Lista zachowań prezesa PiS, których Miller nie pojmuje, stale się wydłuża. "Mimo analizowania zachowań Jarosława Kaczyńskiego nie wiem, co tam w nim naprawdę siedzi. Co w nim jest autentyczne, a co jest pozą? Co jest cynizmem, a co jest szaleństwem? Czy on nad tym wszystkim panuje, czy może nie jest w stanie samego siebie kontrolować?" - zastanawia się. I opisuje spotkanie z prezesem PiS, które dało mu do myślenia: "Cała rozmowa była bardzo sympatyczna, pomyślałem sobie, że gdybym nie wiedział, z kim rozmawiam, to bym uznał, że to dobroduszny, lekko zagubiony pan, który prosi mnie o radę. Jednak wiedziałem, że gdy zaraz wrócę do normalnego świata, to przypomnę sobie, kim jest ten człowiek, do czego się potrafi posunąć, na jaką brutalność pozwala sobie samemu i swoim ludziom" - stwierdza.

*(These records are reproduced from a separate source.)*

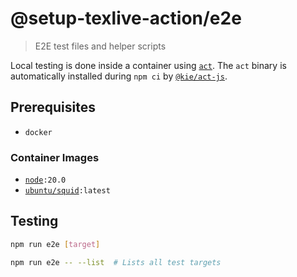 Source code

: # @setup-texlive-action/e2e

> E2E test files and helper scripts

Local testing is done inside a container using [`act`].
The `act` binary is automatically installed during `npm ci` by [`@kie/act-js`].

## Prerequisites

- `docker`

### Container Images

<!-- dprint-ignore-start -->
- <code>[node]:20.0</code>
- <code>[ubuntu/squid]:latest</code>
<!-- dprint-ignore-end -->

## Testing

```sh
npm run e2e [target]
```

```sh
npm run e2e -- --list  # Lists all test targets
```

[`@kie/act-js`]: https://www.npmjs.com/package/@kie/act-js
[`act`]: https://nektosact.com
[node]: https://hub.docker.com/_/node
[ubuntu/squid]: https://hub.docker.com/r/ubuntu/squid
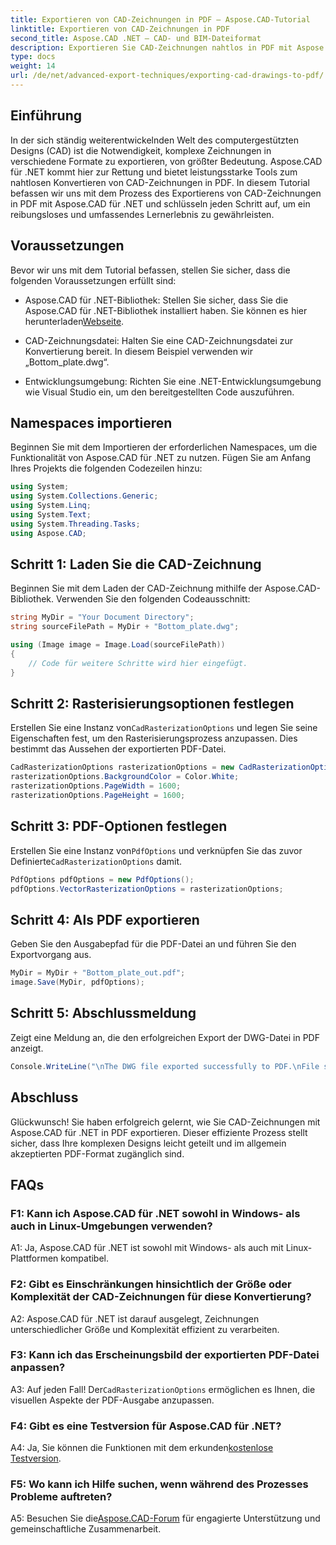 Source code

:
 ```yaml
---
title: Exportieren von CAD-Zeichnungen in PDF – Aspose.CAD-Tutorial
linktitle: Exportieren von CAD-Zeichnungen in PDF
second_title: Aspose.CAD .NET – CAD- und BIM-Dateiformat
description: Exportieren Sie CAD-Zeichnungen nahtlos in PDF mit Aspose.CAD für .NET. Befolgen Sie unsere Schritt-für-Schritt-Anleitung für eine effiziente Konvertierung.
type: docs
weight: 14
url: /de/net/advanced-export-techniques/exporting-cad-drawings-to-pdf/
---
```

## Einführung

In der sich ständig weiterentwickelnden Welt des computergestützten Designs (CAD) ist die Notwendigkeit, komplexe Zeichnungen in verschiedene Formate zu exportieren, von größter Bedeutung. Aspose.CAD für .NET kommt hier zur Rettung und bietet leistungsstarke Tools zum nahtlosen Konvertieren von CAD-Zeichnungen in PDF. In diesem Tutorial befassen wir uns mit dem Prozess des Exportierens von CAD-Zeichnungen in PDF mit Aspose.CAD für .NET und schlüsseln jeden Schritt auf, um ein reibungsloses und umfassendes Lernerlebnis zu gewährleisten.

## Voraussetzungen

Bevor wir uns mit dem Tutorial befassen, stellen Sie sicher, dass die folgenden Voraussetzungen erfüllt sind:

-  Aspose.CAD für .NET-Bibliothek: Stellen Sie sicher, dass Sie die Aspose.CAD für .NET-Bibliothek installiert haben. Sie können es hier herunterladen[Webseite](https://releases.aspose.com/cad/net/).

- CAD-Zeichnungsdatei: Halten Sie eine CAD-Zeichnungsdatei zur Konvertierung bereit. In diesem Beispiel verwenden wir „Bottom_plate.dwg“.

- Entwicklungsumgebung: Richten Sie eine .NET-Entwicklungsumgebung wie Visual Studio ein, um den bereitgestellten Code auszuführen.

## Namespaces importieren

Beginnen Sie mit dem Importieren der erforderlichen Namespaces, um die Funktionalität von Aspose.CAD für .NET zu nutzen. Fügen Sie am Anfang Ihres Projekts die folgenden Codezeilen hinzu:

```csharp
using System;
using System.Collections.Generic;
using System.Linq;
using System.Text;
using System.Threading.Tasks;
using Aspose.CAD;
```

## Schritt 1: Laden Sie die CAD-Zeichnung

Beginnen Sie mit dem Laden der CAD-Zeichnung mithilfe der Aspose.CAD-Bibliothek. Verwenden Sie den folgenden Codeausschnitt:

```csharp
string MyDir = "Your Document Directory";
string sourceFilePath = MyDir + "Bottom_plate.dwg";

using (Image image = Image.Load(sourceFilePath))
{
    // Code für weitere Schritte wird hier eingefügt.
}
```

## Schritt 2: Rasterisierungsoptionen festlegen

 Erstellen Sie eine Instanz von`CadRasterizationOptions` und legen Sie seine Eigenschaften fest, um den Rasterisierungsprozess anzupassen. Dies bestimmt das Aussehen der exportierten PDF-Datei.

```csharp
CadRasterizationOptions rasterizationOptions = new CadRasterizationOptions();
rasterizationOptions.BackgroundColor = Color.White;
rasterizationOptions.PageWidth = 1600;
rasterizationOptions.PageHeight = 1600;
```

## Schritt 3: PDF-Optionen festlegen

 Erstellen Sie eine Instanz von`PdfOptions` und verknüpfen Sie das zuvor Definierte`CadRasterizationOptions` damit.

```csharp
PdfOptions pdfOptions = new PdfOptions();
pdfOptions.VectorRasterizationOptions = rasterizationOptions;
```

## Schritt 4: Als PDF exportieren

Geben Sie den Ausgabepfad für die PDF-Datei an und führen Sie den Exportvorgang aus.

```csharp
MyDir = MyDir + "Bottom_plate_out.pdf";
image.Save(MyDir, pdfOptions);
```

## Schritt 5: Abschlussmeldung

Zeigt eine Meldung an, die den erfolgreichen Export der DWG-Datei in PDF anzeigt.

```csharp
Console.WriteLine("\nThe DWG file exported successfully to PDF.\nFile saved at " + MyDir);
```

## Abschluss

Glückwunsch! Sie haben erfolgreich gelernt, wie Sie CAD-Zeichnungen mit Aspose.CAD für .NET in PDF exportieren. Dieser effiziente Prozess stellt sicher, dass Ihre komplexen Designs leicht geteilt und im allgemein akzeptierten PDF-Format zugänglich sind.

## FAQs

### F1: Kann ich Aspose.CAD für .NET sowohl in Windows- als auch in Linux-Umgebungen verwenden?

A1: Ja, Aspose.CAD für .NET ist sowohl mit Windows- als auch mit Linux-Plattformen kompatibel.

### F2: Gibt es Einschränkungen hinsichtlich der Größe oder Komplexität der CAD-Zeichnungen für diese Konvertierung?

A2: Aspose.CAD für .NET ist darauf ausgelegt, Zeichnungen unterschiedlicher Größe und Komplexität effizient zu verarbeiten.

### F3: Kann ich das Erscheinungsbild der exportierten PDF-Datei anpassen?

 A3: Auf jeden Fall! Der`CadRasterizationOptions` ermöglichen es Ihnen, die visuellen Aspekte der PDF-Ausgabe anzupassen.

### F4: Gibt es eine Testversion für Aspose.CAD für .NET?

 A4: Ja, Sie können die Funktionen mit dem erkunden[kostenlose Testversion](https://releases.aspose.com/).

### F5: Wo kann ich Hilfe suchen, wenn während des Prozesses Probleme auftreten?

A5: Besuchen Sie die[Aspose.CAD-Forum](https://forum.aspose.com/c/cad/19) für engagierte Unterstützung und gemeinschaftliche Zusammenarbeit. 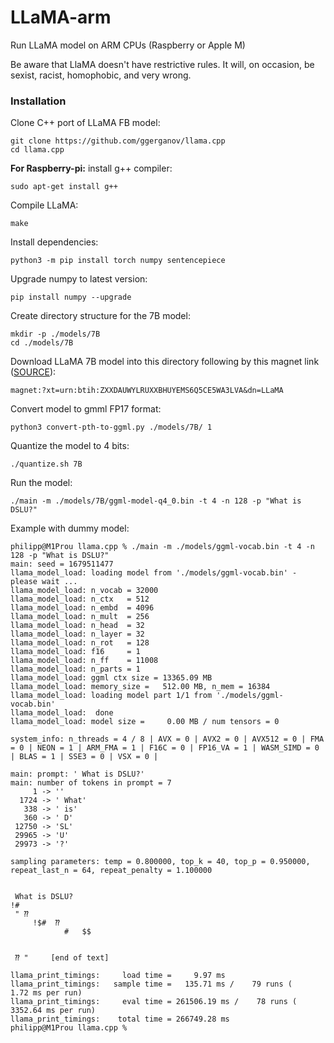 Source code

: # LLaMA-arm
Run LLaMA model on ARM CPUs (Raspberry or Apple M)

Be aware that LlaMA doesn't have restrictive rules. It will, on occasion, be sexist, racist, homophobic, and very wrong.

### Installation
Clone C++ port of LLaMA FB model:
```shell
git clone https://github.com/ggerganov/llama.cpp
cd llama.cpp
```
**For Raspberry-pi:** install g++ compiler:
```shell
sudo apt-get install g++
```
Compile LLaMA:
```shell
make
```

Install dependencies:
```shell
python3 -m pip install torch numpy sentencepiece
```

Upgrade numpy to latest version:
```shell
pip install numpy --upgrade
```

Create directory structure for the 7B model:
```shell
mkdir -p ./models/7B
cd ./models/7B
```
Download LLaMA 7B model into this directory following by this magnet link ([SOURCE](https://github.com/facebookresearch/llama/pull/73)):

```shell
magnet:?xt=urn:btih:ZXXDAUWYLRUXXBHUYEMS6Q5CE5WA3LVA&dn=LLaMA
```

Convert model to gmml FP17 format:
```shell
python3 convert-pth-to-ggml.py ./models/7B/ 1
```

Quantize the model to 4 bits:
```shell
./quantize.sh 7B
```

Run the model:
```shell
./main -m ./models/7B/ggml-model-q4_0.bin -t 4 -n 128 -p "What is DSLU?"
```


Example with dummy model:
```shell
philipp@M1Prou llama.cpp % ./main -m ./models/ggml-vocab.bin -t 4 -n 128 -p "What is DSLU?"
main: seed = 1679511477
llama_model_load: loading model from './models/ggml-vocab.bin' - please wait ...
llama_model_load: n_vocab = 32000
llama_model_load: n_ctx   = 512
llama_model_load: n_embd  = 4096
llama_model_load: n_mult  = 256
llama_model_load: n_head  = 32
llama_model_load: n_layer = 32
llama_model_load: n_rot   = 128
llama_model_load: f16     = 1
llama_model_load: n_ff    = 11008
llama_model_load: n_parts = 1
llama_model_load: ggml ctx size = 13365.09 MB
llama_model_load: memory_size =   512.00 MB, n_mem = 16384
llama_model_load: loading model part 1/1 from './models/ggml-vocab.bin'
llama_model_load:  done
llama_model_load: model size =     0.00 MB / num tensors = 0

system_info: n_threads = 4 / 8 | AVX = 0 | AVX2 = 0 | AVX512 = 0 | FMA = 0 | NEON = 1 | ARM_FMA = 1 | F16C = 0 | FP16_VA = 1 | WASM_SIMD = 0 | BLAS = 1 | SSE3 = 0 | VSX = 0 |

main: prompt: ' What is DSLU?'
main: number of tokens in prompt = 7
     1 -> ''
  1724 -> ' What'
   338 -> ' is'
   360 -> ' D'
 12750 -> 'SL'
 29965 -> 'U'
 29973 -> '?'

sampling parameters: temp = 0.800000, top_k = 40, top_p = 0.950000, repeat_last_n = 64, repeat_penalty = 1.100000


 What is DSLU?
!#
 " ⁇
     !$#  ⁇
            #	$$


 ⁇ "	 [end of text]

llama_print_timings:     load time =     9.97 ms
llama_print_timings:   sample time =   135.71 ms /    79 runs (    1.72 ms per run)
llama_print_timings:     eval time = 261506.19 ms /    78 runs ( 3352.64 ms per run)
llama_print_timings:    total time = 266749.28 ms
philipp@M1Prou llama.cpp %
```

Ocenia, że po śmierci brata Kaczyński jest politykiem coraz bardziej zaciekłym. "Czas płynie, a perspektywa przejęcia władzy oddala się w oczywisty sposób. Kaczyński nie wytrzyma kolejnych przegranych wyborów. Albo sam odejdzie, albo zostanie obalony" - prognozuje.